→ Data excerpts
=== Begin Enclosure ===

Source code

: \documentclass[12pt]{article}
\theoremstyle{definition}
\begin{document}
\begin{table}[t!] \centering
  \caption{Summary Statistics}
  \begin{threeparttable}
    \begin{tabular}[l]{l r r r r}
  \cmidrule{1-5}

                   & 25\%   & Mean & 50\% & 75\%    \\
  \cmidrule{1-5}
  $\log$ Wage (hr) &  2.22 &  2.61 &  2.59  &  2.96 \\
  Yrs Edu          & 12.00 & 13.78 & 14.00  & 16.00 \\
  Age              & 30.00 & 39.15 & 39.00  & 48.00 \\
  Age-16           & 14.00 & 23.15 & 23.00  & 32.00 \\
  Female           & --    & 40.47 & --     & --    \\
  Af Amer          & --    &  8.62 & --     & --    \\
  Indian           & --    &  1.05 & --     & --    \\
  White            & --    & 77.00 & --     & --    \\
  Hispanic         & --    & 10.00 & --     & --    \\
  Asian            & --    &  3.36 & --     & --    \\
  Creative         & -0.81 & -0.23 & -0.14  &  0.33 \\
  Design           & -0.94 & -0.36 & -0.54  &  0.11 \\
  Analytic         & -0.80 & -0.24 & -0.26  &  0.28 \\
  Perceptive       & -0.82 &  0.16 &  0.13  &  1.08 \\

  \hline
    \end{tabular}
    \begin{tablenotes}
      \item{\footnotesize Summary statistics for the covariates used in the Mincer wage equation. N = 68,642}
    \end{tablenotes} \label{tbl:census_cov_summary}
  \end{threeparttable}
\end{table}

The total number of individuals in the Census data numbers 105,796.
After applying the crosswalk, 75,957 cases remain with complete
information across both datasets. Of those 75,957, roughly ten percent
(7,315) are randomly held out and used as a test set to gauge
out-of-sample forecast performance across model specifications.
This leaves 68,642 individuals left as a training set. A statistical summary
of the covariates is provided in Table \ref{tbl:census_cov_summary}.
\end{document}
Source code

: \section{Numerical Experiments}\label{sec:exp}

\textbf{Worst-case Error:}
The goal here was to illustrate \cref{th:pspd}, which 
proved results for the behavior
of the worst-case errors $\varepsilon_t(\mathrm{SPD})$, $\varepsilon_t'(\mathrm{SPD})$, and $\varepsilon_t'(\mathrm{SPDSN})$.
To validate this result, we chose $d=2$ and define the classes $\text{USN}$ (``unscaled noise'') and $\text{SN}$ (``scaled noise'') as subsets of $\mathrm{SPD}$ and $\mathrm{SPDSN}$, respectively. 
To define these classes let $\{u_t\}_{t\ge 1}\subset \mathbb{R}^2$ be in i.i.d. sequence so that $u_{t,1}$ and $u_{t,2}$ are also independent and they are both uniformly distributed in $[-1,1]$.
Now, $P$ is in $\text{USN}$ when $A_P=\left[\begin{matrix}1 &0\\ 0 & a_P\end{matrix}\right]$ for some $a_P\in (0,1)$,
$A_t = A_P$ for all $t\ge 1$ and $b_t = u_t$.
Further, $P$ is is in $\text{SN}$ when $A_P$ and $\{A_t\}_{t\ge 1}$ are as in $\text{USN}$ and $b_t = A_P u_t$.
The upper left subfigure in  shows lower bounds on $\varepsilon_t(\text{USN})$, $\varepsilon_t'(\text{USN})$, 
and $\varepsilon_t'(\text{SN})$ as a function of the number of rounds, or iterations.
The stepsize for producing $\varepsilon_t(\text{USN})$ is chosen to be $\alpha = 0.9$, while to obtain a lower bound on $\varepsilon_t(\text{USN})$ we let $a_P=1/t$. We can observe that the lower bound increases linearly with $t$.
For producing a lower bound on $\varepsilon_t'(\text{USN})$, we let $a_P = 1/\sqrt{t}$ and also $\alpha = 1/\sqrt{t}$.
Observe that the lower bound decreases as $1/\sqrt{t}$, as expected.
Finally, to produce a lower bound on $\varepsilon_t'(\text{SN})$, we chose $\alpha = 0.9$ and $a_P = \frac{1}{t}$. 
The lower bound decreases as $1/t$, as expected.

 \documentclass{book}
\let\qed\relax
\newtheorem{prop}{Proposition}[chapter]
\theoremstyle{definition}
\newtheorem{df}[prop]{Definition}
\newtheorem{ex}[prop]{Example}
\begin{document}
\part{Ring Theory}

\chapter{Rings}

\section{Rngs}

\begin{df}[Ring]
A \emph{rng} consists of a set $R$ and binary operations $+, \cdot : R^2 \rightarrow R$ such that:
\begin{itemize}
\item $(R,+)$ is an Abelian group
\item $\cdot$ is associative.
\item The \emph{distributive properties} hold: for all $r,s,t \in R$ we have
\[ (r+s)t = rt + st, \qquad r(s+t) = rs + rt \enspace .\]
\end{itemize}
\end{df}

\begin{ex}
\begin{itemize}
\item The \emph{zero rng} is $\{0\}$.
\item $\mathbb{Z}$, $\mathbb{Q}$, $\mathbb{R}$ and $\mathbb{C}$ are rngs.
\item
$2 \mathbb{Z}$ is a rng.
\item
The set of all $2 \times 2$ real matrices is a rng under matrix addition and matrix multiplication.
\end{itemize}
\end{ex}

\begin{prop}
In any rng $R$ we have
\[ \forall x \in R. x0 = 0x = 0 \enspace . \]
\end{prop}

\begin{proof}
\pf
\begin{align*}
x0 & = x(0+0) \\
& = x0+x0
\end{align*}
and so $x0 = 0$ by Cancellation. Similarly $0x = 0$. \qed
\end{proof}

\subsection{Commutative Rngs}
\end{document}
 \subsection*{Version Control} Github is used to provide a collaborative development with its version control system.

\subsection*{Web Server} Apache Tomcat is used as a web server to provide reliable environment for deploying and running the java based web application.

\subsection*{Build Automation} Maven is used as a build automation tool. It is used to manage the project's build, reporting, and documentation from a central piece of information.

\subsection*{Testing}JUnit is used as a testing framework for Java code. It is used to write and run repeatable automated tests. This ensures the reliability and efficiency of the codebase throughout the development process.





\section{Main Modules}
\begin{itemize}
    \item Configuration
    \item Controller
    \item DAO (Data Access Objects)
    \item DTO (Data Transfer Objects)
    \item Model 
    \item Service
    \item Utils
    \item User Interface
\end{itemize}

=== End Enclosure ===

→ Exercise
The word "decreases" appears in some of the lines above. Copy those lines.

→ Solution for this problem
Observe that the lower bound decreases as $1/\sqrt{t}$, as expected.
The lower bound decreases as $1/t$, as expected.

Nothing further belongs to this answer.